US military presence in Syria is becoming increasingly complex

UNITED STATES (OBSERVATORY NEWS) — The equation of the US military presence in Syria is further complicated by the fact that operations are limited to a small area that is difficult to defend and focus on “protecting” the oil fields that legally belong to the Syrian state.

President Donald Trump has denounced “endless wars.” He decided on October 6 to withdraw 1,000 troops deployed in northeastern Syria to fight jihadists.

But a month later, the number of US troops remains roughly the same with the replacement of special forces that have left from the north with armored units in the Deir Ezzor area, where the main oil fields are located.

– Withdrawal doesn’t look like that.

The withdrawal from the border areas with Turkey “is continuing. Most of the equipment and personnel have been withdrawn from this area,” US Admiral William Byrne told a Pentagon press conference Thursday.

Byrne said Kurdish fighters in the SDF, who initially felt betrayed by the United States, had resumed cooperation with US forces.

The Pentagon continues to provide them with weapons, he said.

Withdrawal is no longer possible. “We are determined to stay in the region,” Pentagon spokesman Jonathan Hoffman told a news conference.

He said US forces would remain in Syria “as long as necessary.”
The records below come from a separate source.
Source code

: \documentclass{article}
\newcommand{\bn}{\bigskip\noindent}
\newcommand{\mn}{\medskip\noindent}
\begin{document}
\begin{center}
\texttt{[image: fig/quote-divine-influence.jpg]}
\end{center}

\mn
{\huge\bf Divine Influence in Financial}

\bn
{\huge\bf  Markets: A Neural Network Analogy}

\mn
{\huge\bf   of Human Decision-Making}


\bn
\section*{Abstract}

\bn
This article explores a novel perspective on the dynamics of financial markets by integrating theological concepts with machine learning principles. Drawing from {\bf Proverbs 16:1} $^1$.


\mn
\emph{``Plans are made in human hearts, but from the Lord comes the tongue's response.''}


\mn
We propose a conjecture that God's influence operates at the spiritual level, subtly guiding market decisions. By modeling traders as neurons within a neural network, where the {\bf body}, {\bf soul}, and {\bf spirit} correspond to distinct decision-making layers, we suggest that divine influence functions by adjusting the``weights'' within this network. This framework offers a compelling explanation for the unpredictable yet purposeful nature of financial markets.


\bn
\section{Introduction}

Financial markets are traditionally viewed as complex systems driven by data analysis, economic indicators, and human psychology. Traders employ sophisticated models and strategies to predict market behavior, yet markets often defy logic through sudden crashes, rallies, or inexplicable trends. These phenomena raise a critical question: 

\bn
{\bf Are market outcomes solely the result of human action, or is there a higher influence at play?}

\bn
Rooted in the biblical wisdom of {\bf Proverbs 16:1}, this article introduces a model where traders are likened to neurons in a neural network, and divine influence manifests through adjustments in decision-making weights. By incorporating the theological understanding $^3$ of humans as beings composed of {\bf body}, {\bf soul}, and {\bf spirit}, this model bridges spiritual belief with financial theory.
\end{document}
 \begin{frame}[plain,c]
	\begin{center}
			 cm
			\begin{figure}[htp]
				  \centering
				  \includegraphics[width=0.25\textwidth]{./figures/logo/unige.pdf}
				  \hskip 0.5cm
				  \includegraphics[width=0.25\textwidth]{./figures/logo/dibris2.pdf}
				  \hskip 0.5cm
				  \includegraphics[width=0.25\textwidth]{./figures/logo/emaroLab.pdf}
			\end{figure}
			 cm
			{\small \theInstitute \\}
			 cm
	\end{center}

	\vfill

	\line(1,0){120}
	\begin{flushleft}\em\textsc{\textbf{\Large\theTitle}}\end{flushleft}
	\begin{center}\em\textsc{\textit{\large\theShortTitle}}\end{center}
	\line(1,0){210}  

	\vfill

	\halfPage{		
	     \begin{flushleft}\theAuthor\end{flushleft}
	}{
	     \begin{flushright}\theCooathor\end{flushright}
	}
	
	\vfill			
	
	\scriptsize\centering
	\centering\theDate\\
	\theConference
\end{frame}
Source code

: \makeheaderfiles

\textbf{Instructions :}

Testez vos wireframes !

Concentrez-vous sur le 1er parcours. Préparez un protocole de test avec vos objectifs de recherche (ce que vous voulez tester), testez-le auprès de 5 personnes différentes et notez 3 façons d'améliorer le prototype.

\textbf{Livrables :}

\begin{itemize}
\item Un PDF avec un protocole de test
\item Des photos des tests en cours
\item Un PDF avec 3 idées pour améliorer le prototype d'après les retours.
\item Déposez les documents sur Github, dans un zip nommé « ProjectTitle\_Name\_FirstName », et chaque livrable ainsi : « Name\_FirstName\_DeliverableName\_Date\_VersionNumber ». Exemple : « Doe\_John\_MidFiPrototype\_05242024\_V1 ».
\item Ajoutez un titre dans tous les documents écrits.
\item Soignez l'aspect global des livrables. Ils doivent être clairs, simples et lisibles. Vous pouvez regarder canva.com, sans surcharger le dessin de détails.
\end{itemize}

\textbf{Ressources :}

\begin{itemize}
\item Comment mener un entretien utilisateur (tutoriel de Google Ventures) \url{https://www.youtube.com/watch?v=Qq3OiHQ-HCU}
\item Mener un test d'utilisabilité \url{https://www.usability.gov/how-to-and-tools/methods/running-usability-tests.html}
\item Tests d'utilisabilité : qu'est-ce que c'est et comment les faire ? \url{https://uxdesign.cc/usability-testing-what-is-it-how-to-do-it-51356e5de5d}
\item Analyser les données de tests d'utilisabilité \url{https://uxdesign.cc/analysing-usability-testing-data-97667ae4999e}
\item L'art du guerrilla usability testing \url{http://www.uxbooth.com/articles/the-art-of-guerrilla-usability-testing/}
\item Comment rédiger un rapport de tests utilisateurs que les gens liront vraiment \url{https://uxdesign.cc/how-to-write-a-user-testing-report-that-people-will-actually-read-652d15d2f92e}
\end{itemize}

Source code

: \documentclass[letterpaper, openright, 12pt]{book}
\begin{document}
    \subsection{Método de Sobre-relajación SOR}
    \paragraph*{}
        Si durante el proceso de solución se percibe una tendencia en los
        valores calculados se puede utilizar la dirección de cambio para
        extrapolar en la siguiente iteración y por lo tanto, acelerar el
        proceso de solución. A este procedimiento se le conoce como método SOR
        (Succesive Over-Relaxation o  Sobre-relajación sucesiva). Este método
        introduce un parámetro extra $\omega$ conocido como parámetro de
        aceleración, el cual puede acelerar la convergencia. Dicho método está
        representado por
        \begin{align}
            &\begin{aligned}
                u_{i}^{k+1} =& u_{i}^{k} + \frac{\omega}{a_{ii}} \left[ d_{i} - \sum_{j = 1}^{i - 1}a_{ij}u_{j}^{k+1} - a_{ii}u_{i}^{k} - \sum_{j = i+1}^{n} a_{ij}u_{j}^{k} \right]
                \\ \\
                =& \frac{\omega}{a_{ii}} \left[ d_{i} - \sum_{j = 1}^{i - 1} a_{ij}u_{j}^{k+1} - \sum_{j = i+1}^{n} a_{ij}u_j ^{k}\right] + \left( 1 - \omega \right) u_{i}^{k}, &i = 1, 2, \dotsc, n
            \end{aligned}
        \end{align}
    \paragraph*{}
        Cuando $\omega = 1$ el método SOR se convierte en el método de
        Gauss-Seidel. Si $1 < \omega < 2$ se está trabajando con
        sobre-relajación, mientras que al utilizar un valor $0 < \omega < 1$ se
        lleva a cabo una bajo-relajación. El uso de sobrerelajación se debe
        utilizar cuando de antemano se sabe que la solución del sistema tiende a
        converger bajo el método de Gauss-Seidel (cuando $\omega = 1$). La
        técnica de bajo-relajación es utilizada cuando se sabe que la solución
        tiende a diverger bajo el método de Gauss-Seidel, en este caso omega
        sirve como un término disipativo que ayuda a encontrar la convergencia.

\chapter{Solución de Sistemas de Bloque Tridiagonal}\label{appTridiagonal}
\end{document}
While Trump asserts that the US military’s current task is to protect oil fields, Pentagon officials must alter that to assert that it is against jihadists, as a justification for US intervention in a foreign region against the will of its government.

“I will not say that the mission is to secure the oil fields. The task is to defeat ISIS. Securing the oil fields is a matter for this mission, and the goal is to prevent IS from taking advantage of the oil fields,” Byrne said.

“So it’s about denying ISIS access to it, as well as allowing the Kurds and the SDF to control the oil,” Hoffman said.

He said the aim was to “give the Kurds in the region, the SDF a source of income and the possibility of forming a force in their military campaign against IS.”

“It’s not a new task,” Hoffman said. “Everyone seems to think it has changed, but it’s not.”

-Serious mission-

While US forces once controlled the entire Syrian territory east of the Euphrates by protecting airspace and the natural boundaries of the river, the presence of Russian, Turkish and Syrian forces in the north opened a new front, explaining the dispatch of armored vehicles.

“There are two reasons, one using fast-moving vehicles, the other is protecting our troops. They are armored,” said Vice Admiral Byrne, noting that this option was due to “threats.”

After the attacks of September 11, 2001, Congress allowed the executive branch to carry out unlimited military operations against terrorism, and the Pentagon relied on this mandate to justify control of Syria’s oil fields.

“The United States is not benefiting from all this because the profits come from Syria’s democratic forces,” Hoffman said.